* _Your goal_
Your answer should repeat every line of the records below in which the word "Miss" appears.

-------- Task inputs

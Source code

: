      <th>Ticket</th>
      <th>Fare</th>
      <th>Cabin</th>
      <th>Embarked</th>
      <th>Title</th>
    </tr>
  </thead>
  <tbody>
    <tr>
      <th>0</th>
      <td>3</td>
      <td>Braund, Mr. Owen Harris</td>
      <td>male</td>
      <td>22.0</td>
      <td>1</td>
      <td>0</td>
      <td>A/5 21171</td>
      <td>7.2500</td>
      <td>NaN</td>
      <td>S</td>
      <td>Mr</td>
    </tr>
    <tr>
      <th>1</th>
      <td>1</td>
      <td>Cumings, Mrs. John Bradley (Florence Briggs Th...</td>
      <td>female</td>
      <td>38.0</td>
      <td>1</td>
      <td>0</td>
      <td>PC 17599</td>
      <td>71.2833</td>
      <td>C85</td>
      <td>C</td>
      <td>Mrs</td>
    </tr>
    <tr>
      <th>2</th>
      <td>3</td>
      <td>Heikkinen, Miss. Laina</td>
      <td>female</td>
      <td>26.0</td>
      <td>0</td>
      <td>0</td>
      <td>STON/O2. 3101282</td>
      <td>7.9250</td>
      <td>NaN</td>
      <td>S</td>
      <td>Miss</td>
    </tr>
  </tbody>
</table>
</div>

----------------

* _Response for this exercise_
      <td>Heikkinen, Miss. Laina</td>
      <td>Miss</td>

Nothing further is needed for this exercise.